DATA EXCERPTS =
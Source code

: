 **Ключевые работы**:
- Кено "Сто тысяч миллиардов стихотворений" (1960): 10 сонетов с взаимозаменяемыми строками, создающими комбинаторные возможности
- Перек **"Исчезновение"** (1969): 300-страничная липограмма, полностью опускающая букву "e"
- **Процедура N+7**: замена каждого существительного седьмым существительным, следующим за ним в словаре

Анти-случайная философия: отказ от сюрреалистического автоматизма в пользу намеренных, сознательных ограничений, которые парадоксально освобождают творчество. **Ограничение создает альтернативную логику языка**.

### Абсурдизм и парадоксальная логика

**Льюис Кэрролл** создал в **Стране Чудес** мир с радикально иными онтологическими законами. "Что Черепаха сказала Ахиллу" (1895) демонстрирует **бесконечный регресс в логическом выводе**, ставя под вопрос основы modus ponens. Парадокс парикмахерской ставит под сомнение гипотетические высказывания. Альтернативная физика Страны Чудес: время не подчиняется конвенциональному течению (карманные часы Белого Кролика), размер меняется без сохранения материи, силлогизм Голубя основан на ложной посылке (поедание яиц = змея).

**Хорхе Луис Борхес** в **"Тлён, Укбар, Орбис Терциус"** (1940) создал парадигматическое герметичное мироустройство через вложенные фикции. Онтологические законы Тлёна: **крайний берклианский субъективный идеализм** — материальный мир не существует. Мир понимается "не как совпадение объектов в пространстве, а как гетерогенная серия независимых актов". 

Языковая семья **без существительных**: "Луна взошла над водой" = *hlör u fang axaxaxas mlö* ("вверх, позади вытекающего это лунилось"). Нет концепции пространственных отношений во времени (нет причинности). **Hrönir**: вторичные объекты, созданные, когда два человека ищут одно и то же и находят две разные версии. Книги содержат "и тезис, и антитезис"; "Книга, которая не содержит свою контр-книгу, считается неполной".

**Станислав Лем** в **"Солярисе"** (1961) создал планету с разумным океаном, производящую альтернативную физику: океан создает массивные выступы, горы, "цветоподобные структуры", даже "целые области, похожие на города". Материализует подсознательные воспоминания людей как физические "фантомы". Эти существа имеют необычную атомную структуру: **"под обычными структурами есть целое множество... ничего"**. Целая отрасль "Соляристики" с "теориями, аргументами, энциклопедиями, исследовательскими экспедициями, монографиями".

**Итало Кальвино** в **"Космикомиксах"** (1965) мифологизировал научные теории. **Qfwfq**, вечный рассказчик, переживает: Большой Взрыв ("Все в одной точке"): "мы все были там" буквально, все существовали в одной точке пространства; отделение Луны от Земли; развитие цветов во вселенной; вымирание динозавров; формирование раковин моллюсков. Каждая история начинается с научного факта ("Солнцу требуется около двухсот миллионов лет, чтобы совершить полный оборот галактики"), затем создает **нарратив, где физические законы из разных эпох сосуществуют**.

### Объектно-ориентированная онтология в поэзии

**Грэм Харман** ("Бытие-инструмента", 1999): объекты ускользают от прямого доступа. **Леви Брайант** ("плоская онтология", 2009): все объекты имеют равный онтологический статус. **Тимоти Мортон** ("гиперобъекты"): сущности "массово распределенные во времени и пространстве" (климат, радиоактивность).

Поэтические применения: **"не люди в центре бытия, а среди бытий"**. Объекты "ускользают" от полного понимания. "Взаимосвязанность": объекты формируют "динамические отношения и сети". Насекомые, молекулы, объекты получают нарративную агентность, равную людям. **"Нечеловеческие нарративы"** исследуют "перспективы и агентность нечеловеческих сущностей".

==

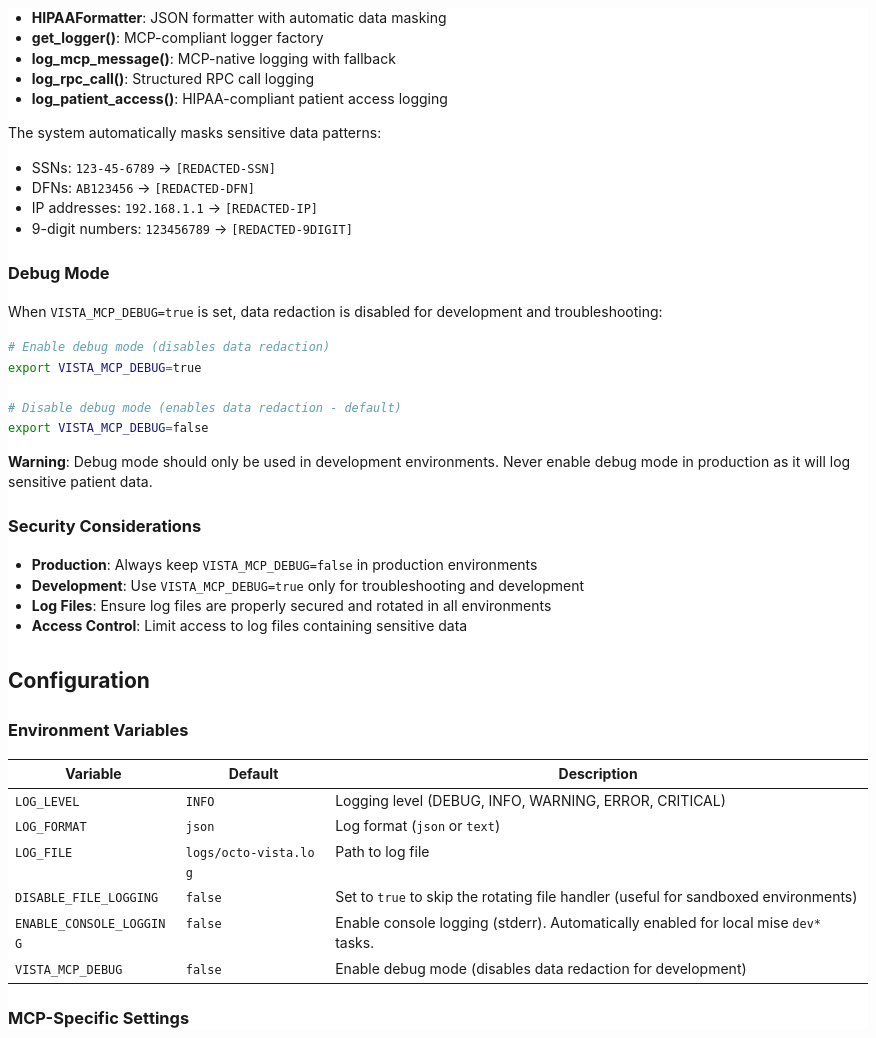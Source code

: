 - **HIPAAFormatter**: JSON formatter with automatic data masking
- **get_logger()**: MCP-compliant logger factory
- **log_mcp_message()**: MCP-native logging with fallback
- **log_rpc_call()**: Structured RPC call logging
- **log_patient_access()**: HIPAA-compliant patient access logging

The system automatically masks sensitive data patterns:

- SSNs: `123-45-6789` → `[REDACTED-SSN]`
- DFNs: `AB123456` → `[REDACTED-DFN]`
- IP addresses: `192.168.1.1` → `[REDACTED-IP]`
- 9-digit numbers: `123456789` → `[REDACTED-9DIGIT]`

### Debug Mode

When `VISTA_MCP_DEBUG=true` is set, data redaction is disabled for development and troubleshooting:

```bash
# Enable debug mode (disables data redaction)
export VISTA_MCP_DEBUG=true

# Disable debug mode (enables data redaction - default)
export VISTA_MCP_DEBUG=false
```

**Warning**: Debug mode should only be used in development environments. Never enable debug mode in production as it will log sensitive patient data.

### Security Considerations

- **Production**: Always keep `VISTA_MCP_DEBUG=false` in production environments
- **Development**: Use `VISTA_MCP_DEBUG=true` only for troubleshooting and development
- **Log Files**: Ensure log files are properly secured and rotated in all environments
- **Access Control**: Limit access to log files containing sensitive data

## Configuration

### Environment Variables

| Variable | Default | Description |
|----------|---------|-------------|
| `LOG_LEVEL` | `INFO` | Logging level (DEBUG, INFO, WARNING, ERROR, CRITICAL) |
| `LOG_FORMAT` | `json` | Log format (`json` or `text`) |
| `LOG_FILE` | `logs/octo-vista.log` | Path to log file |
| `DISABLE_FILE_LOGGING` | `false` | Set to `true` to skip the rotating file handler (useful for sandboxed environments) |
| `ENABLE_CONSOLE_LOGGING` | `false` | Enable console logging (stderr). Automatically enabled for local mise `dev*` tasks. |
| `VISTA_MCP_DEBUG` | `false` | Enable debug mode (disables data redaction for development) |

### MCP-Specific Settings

PROMPT =
Where a line of the records has the string "REDACTED", return that line.

EXERCISE SOLUTION =
- SSNs: `123-45-6789` → `[REDACTED-SSN]`
- DFNs: `AB123456` → `[REDACTED-DFN]`
- IP addresses: `192.168.1.1` → `[REDACTED-IP]`
- 9-digit numbers: `123456789` → `[REDACTED-9DIGIT]`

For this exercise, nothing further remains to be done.